[Dataset entries]
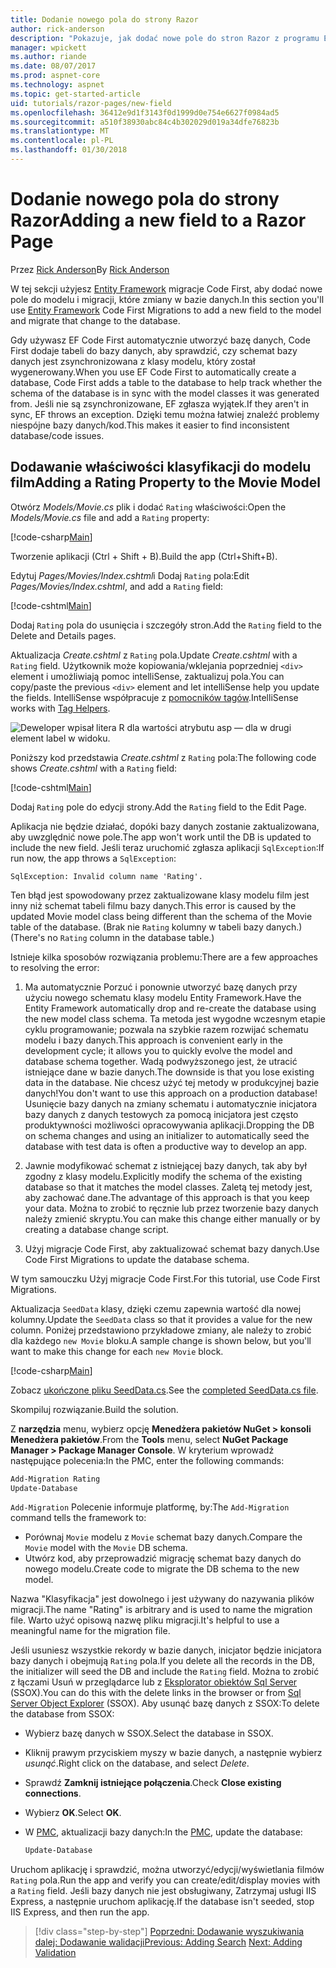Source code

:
 ```yaml
---
title: Dodanie nowego pola do strony Razor
author: rick-anderson
description: "Pokazuje, jak dodać nowe pole do stron Razor z programu Entity Framework Core"
manager: wpickett
ms.author: riande
ms.date: 08/07/2017
ms.prod: aspnet-core
ms.technology: aspnet
ms.topic: get-started-article
uid: tutorials/razor-pages/new-field
ms.openlocfilehash: 36412e9d1f3143f0d1999d0e754e6627f0984ad5
ms.sourcegitcommit: a510f38930abc84c4b302029d019a34dfe76823b
ms.translationtype: MT
ms.contentlocale: pl-PL
ms.lasthandoff: 01/30/2018
---
```

# <a name="adding-a-new-field-to-a-razor-page"></a><span data-ttu-id="0037b-103">Dodanie nowego pola do strony Razor</span><span class="sxs-lookup"><span data-stu-id="0037b-103">Adding a new field to a Razor Page</span></span>

<span data-ttu-id="0037b-104">Przez [Rick Anderson](https://twitter.com/RickAndMSFT)</span><span class="sxs-lookup"><span data-stu-id="0037b-104">By [Rick Anderson](https://twitter.com/RickAndMSFT)</span></span>

<span data-ttu-id="0037b-105">W tej sekcji użyjesz [Entity Framework](https://docs.microsoft.com/ef/core/get-started/aspnetcore/new-db) migracje Code First, aby dodać nowe pole do modelu i migracji, które zmiany w bazie danych.</span><span class="sxs-lookup"><span data-stu-id="0037b-105">In this section you'll use [Entity Framework](https://docs.microsoft.com/ef/core/get-started/aspnetcore/new-db) Code First Migrations to add a new field to the model and migrate that change to the database.</span></span>

<span data-ttu-id="0037b-106">Gdy używasz EF Code First automatycznie utworzyć bazę danych, Code First dodaje tabeli do bazy danych, aby sprawdzić, czy schemat bazy danych jest zsynchronizowana z klasy modelu, który został wygenerowany.</span><span class="sxs-lookup"><span data-stu-id="0037b-106">When you use EF Code First to automatically create a database, Code First adds a table to the database to help track whether the schema of the database is in sync with the model classes it was generated from.</span></span> <span data-ttu-id="0037b-107">Jeśli nie są zsynchronizowane, EF zgłasza wyjątek.</span><span class="sxs-lookup"><span data-stu-id="0037b-107">If they aren't in sync, EF throws an exception.</span></span> <span data-ttu-id="0037b-108">Dzięki temu można łatwiej znaleźć problemy niespójne bazy danych/kod.</span><span class="sxs-lookup"><span data-stu-id="0037b-108">This makes it easier to find inconsistent database/code issues.</span></span>

## <a name="adding-a-rating-property-to-the-movie-model"></a><span data-ttu-id="0037b-109">Dodawanie właściwości klasyfikacji do modelu film</span><span class="sxs-lookup"><span data-stu-id="0037b-109">Adding a Rating Property to the Movie Model</span></span>

<span data-ttu-id="0037b-110">Otwórz *Models/Movie.cs* plik i dodać `Rating` właściwości:</span><span class="sxs-lookup"><span data-stu-id="0037b-110">Open the *Models/Movie.cs* file and add a `Rating` property:</span></span>

[!code-csharp[Main](razor-pages-start/sample/RazorPagesMovie/Models/MovieDateRating.cs?highlight=11&range=7-18)]

<span data-ttu-id="0037b-111">Tworzenie aplikacji (Ctrl + Shift + B).</span><span class="sxs-lookup"><span data-stu-id="0037b-111">Build the app (Ctrl+Shift+B).</span></span>

<span data-ttu-id="0037b-112">Edytuj *Pages/Movies/Index.cshtml*i Dodaj `Rating` pola:</span><span class="sxs-lookup"><span data-stu-id="0037b-112">Edit *Pages/Movies/Index.cshtml*, and add a `Rating` field:</span></span>

[!code-cshtml[Main](razor-pages-start/sample/RazorPagesMovie/Pages/Movies/Index.cshtml?highlight=40-42,61-63)]

<span data-ttu-id="0037b-113">Dodaj `Rating` pola do usunięcia i szczegóły stron.</span><span class="sxs-lookup"><span data-stu-id="0037b-113">Add the `Rating` field to the Delete and Details pages.</span></span>

<span data-ttu-id="0037b-114">Aktualizacja *Create.cshtml* z `Rating` pola.</span><span class="sxs-lookup"><span data-stu-id="0037b-114">Update *Create.cshtml* with a `Rating` field.</span></span> <span data-ttu-id="0037b-115">Użytkownik może kopiowania/wklejania poprzedniej `<div>` element i umożliwiają pomoc intelliSense, zaktualizuj pola.</span><span class="sxs-lookup"><span data-stu-id="0037b-115">You can copy/paste the previous `<div>` element and let intelliSense help you update the fields.</span></span> <span data-ttu-id="0037b-116">IntelliSense współpracuje z [pomocników tagów](xref:mvc/views/tag-helpers/intro).</span><span class="sxs-lookup"><span data-stu-id="0037b-116">IntelliSense works with [Tag Helpers](xref:mvc/views/tag-helpers/intro).</span></span>

![Deweloper wpisał litera R dla wartości atrybutu asp — dla w drugi element label w widoku.](new-field/_static/cr.png)

<span data-ttu-id="0037b-120">Poniższy kod przedstawia *Create.cshtml* z `Rating` pola:</span><span class="sxs-lookup"><span data-stu-id="0037b-120">The following code shows *Create.cshtml* with a `Rating` field:</span></span>

[!code-cshtml[Main](razor-pages-start/sample/RazorPagesMovie/Pages/Movies/Create.cshtml?highlight=36-40)]

<span data-ttu-id="0037b-121">Dodaj `Rating` pole do edycji strony.</span><span class="sxs-lookup"><span data-stu-id="0037b-121">Add the `Rating` field to the Edit Page.</span></span>

<span data-ttu-id="0037b-122">Aplikacja nie będzie działać, dopóki bazy danych zostanie zaktualizowana, aby uwzględnić nowe pole.</span><span class="sxs-lookup"><span data-stu-id="0037b-122">The app won't work until the DB is updated to include the new field.</span></span> <span data-ttu-id="0037b-123">Jeśli teraz uruchomić zgłasza aplikacji `SqlException`:</span><span class="sxs-lookup"><span data-stu-id="0037b-123">If run now, the app throws a `SqlException`:</span></span>

```
SqlException: Invalid column name 'Rating'.
```

<span data-ttu-id="0037b-124">Ten błąd jest spowodowany przez zaktualizowane klasy modelu film jest inny niż schemat tabeli filmu bazy danych.</span><span class="sxs-lookup"><span data-stu-id="0037b-124">This error is caused by the updated Movie model class being different than the schema of the Movie table of the database.</span></span> <span data-ttu-id="0037b-125">(Brak nie `Rating` kolumny w tabeli bazy danych.)</span><span class="sxs-lookup"><span data-stu-id="0037b-125">(There's no `Rating` column in the database table.)</span></span>

<span data-ttu-id="0037b-126">Istnieje kilka sposobów rozwiązania problemu:</span><span class="sxs-lookup"><span data-stu-id="0037b-126">There are a few approaches to resolving the error:</span></span>

1. <span data-ttu-id="0037b-127">Ma automatycznie Porzuć i ponownie utworzyć bazę danych przy użyciu nowego schematu klasy modelu Entity Framework.</span><span class="sxs-lookup"><span data-stu-id="0037b-127">Have the Entity Framework automatically drop and re-create the database using  the new model class schema.</span></span> <span data-ttu-id="0037b-128">Ta metoda jest wygodne wczesnym etapie cyklu programowanie; pozwala na szybkie razem rozwijać schematu modelu i bazy danych.</span><span class="sxs-lookup"><span data-stu-id="0037b-128">This approach is convenient early in the development cycle; it allows you to quickly evolve the model and database schema together.</span></span> <span data-ttu-id="0037b-129">Wadą podwyższonego jest, że utracić istniejące dane w bazie danych.</span><span class="sxs-lookup"><span data-stu-id="0037b-129">The downside is that you lose existing data in the database.</span></span> <span data-ttu-id="0037b-130">Nie chcesz użyć tej metody w produkcyjnej bazie danych!</span><span class="sxs-lookup"><span data-stu-id="0037b-130">You don't want to use this approach on a production database!</span></span> <span data-ttu-id="0037b-131">Usunięcie bazy danych na zmiany schematu i automatycznie inicjatora bazy danych z danych testowych za pomocą inicjatora jest często produktywności możliwości opracowywania aplikacji.</span><span class="sxs-lookup"><span data-stu-id="0037b-131">Dropping the DB on schema changes and using an initializer to automatically seed the database with test data is often a productive way to develop an app.</span></span>

2. <span data-ttu-id="0037b-132">Jawnie modyfikować schemat z istniejącej bazy danych, tak aby był zgodny z klasy modelu.</span><span class="sxs-lookup"><span data-stu-id="0037b-132">Explicitly modify the schema of the existing database so that it matches the model classes.</span></span> <span data-ttu-id="0037b-133">Zaletą tej metody jest, aby zachować dane.</span><span class="sxs-lookup"><span data-stu-id="0037b-133">The advantage of this approach is that you keep your data.</span></span> <span data-ttu-id="0037b-134">Można to zrobić to ręcznie lub przez tworzenie bazy danych należy zmienić skryptu.</span><span class="sxs-lookup"><span data-stu-id="0037b-134">You can make this change either manually or by creating a database change script.</span></span>

3. <span data-ttu-id="0037b-135">Użyj migracje Code First, aby zaktualizować schemat bazy danych.</span><span class="sxs-lookup"><span data-stu-id="0037b-135">Use Code First Migrations to update the database schema.</span></span>

<span data-ttu-id="0037b-136">W tym samouczku Użyj migracje Code First.</span><span class="sxs-lookup"><span data-stu-id="0037b-136">For this tutorial, use Code First Migrations.</span></span>

<span data-ttu-id="0037b-137">Aktualizacja `SeedData` klasy, dzięki czemu zapewnia wartość dla nowej kolumny.</span><span class="sxs-lookup"><span data-stu-id="0037b-137">Update the `SeedData` class so that it provides a value for the new column.</span></span> <span data-ttu-id="0037b-138">Poniżej przedstawiono przykładowe zmiany, ale należy to zrobić dla każdego `new Movie` bloku.</span><span class="sxs-lookup"><span data-stu-id="0037b-138">A sample change is shown below, but you'll want to make this change for each `new Movie` block.</span></span>

[!code-csharp[Main](razor-pages-start/sample/RazorPagesMovie/Models/SeedDataRating.cs?name=snippet1&highlight=8)]

<span data-ttu-id="0037b-139">Zobacz [ukończone pliku SeedData.cs](https://github.com/aspnet/Docs/blob/master/aspnetcore/tutorials/razor-pages/razor-pages-start/sample/RazorPagesMovie/Models/SeedDataRating.cs).</span><span class="sxs-lookup"><span data-stu-id="0037b-139">See the [completed SeedData.cs file](https://github.com/aspnet/Docs/blob/master/aspnetcore/tutorials/razor-pages/razor-pages-start/sample/RazorPagesMovie/Models/SeedDataRating.cs).</span></span>

<span data-ttu-id="0037b-140">Skompiluj rozwiązanie.</span><span class="sxs-lookup"><span data-stu-id="0037b-140">Build the solution.</span></span>

<a name="pmc"></a><span data-ttu-id="0037b-141">Z **narzędzia** menu, wybierz opcję **Menedżera pakietów NuGet > konsoli Menedżera pakietów**.</span><span class="sxs-lookup"><span data-stu-id="0037b-141">From the **Tools** menu, select **NuGet Package Manager > Package Manager Console**.</span></span>
<span data-ttu-id="0037b-142">W kryterium wprowadź następujące polecenia:</span><span class="sxs-lookup"><span data-stu-id="0037b-142">In the PMC, enter the following commands:</span></span>

```powershell
Add-Migration Rating
Update-Database
```

<span data-ttu-id="0037b-143">`Add-Migration` Polecenie informuje platformę, by:</span><span class="sxs-lookup"><span data-stu-id="0037b-143">The `Add-Migration` command tells the framework to:</span></span>

* <span data-ttu-id="0037b-144">Porównaj `Movie` modelu z `Movie` schemat bazy danych.</span><span class="sxs-lookup"><span data-stu-id="0037b-144">Compare the `Movie` model with the `Movie` DB schema.</span></span>
* <span data-ttu-id="0037b-145">Utwórz kod, aby przeprowadzić migrację schemat bazy danych do nowego modelu.</span><span class="sxs-lookup"><span data-stu-id="0037b-145">Create code to migrate the DB schema to the new model.</span></span>

<span data-ttu-id="0037b-146">Nazwa "Klasyfikacja" jest dowolnego i jest używany do nazywania plików migracji.</span><span class="sxs-lookup"><span data-stu-id="0037b-146">The name "Rating" is arbitrary and is used to name the migration file.</span></span> <span data-ttu-id="0037b-147">Warto użyć opisową nazwę pliku migracji.</span><span class="sxs-lookup"><span data-stu-id="0037b-147">It's helpful to use a meaningful name for the migration file.</span></span>

<a name="ssox"></a><span data-ttu-id="0037b-148">Jeśli usuniesz wszystkie rekordy w bazie danych, inicjator będzie inicjatora bazy danych i obejmują `Rating` pola.</span><span class="sxs-lookup"><span data-stu-id="0037b-148">If you delete all the records in the DB, the initializer will seed the DB and include the `Rating` field.</span></span> <span data-ttu-id="0037b-149">Można to zrobić z łączami Usuń w przeglądarce lub z [Eksplorator obiektów Sql Server](xref:tutorials/razor-pages/sql#ssox) (SSOX).</span><span class="sxs-lookup"><span data-stu-id="0037b-149">You can do this with the delete links in the browser or from [Sql Server Object Explorer](xref:tutorials/razor-pages/sql#ssox) (SSOX).</span></span> <span data-ttu-id="0037b-150">Aby usunąć bazę danych z SSOX:</span><span class="sxs-lookup"><span data-stu-id="0037b-150">To delete the database from SSOX:</span></span>

* <span data-ttu-id="0037b-151">Wybierz bazę danych w SSOX.</span><span class="sxs-lookup"><span data-stu-id="0037b-151">Select the database in SSOX.</span></span>
* <span data-ttu-id="0037b-152">Kliknij prawym przyciskiem myszy w bazie danych, a następnie wybierz *usunąć*.</span><span class="sxs-lookup"><span data-stu-id="0037b-152">Right click on the database, and select *Delete*.</span></span>
* <span data-ttu-id="0037b-153">Sprawdź **Zamknij istniejące połączenia**.</span><span class="sxs-lookup"><span data-stu-id="0037b-153">Check **Close existing connections**.</span></span>
* <span data-ttu-id="0037b-154">Wybierz **OK**.</span><span class="sxs-lookup"><span data-stu-id="0037b-154">Select **OK**.</span></span>
* <span data-ttu-id="0037b-155">W [PMC](xref:tutorials/razor-pages/new-field#pmc), aktualizacji bazy danych:</span><span class="sxs-lookup"><span data-stu-id="0037b-155">In the [PMC](xref:tutorials/razor-pages/new-field#pmc), update the database:</span></span>

  ```powershell
  Update-Database
  ```

<span data-ttu-id="0037b-156">Uruchom aplikację i sprawdzić, można utworzyć/edycji/wyświetlania filmów `Rating` pola.</span><span class="sxs-lookup"><span data-stu-id="0037b-156">Run the app and verify you can create/edit/display movies with a `Rating` field.</span></span> <span data-ttu-id="0037b-157">Jeśli bazy danych nie jest obsługiwany, Zatrzymaj usługi IIS Express, a następnie uruchom aplikację.</span><span class="sxs-lookup"><span data-stu-id="0037b-157">If the database isn't seeded, stop IIS Express, and then run the app.</span></span>

>[!div class="step-by-step"]
<span data-ttu-id="0037b-158">[Poprzedni: Dodawanie wyszukiwania](xref:tutorials/razor-pages/search)
[dalej: Dodawanie walidacji](xref:tutorials/razor-pages/validation)</span><span class="sxs-lookup"><span data-stu-id="0037b-158">[Previous: Adding Search](xref:tutorials/razor-pages/search)
[Next: Adding Validation](xref:tutorials/razor-pages/validation)</span></span>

Task:
If a line in the data above holds the string "search", copy it.

Answer space:
<span data-ttu-id="0037b-158">[Poprzedni: Dodawanie wyszukiwania](xref:tutorials/razor-pages/search)
[dalej: Dodawanie walidacji](xref:tutorials/razor-pages/validation)</span><span class="sxs-lookup"><span data-stu-id="0037b-158">[Previous: Adding Search](xref:tutorials/razor-pages/search)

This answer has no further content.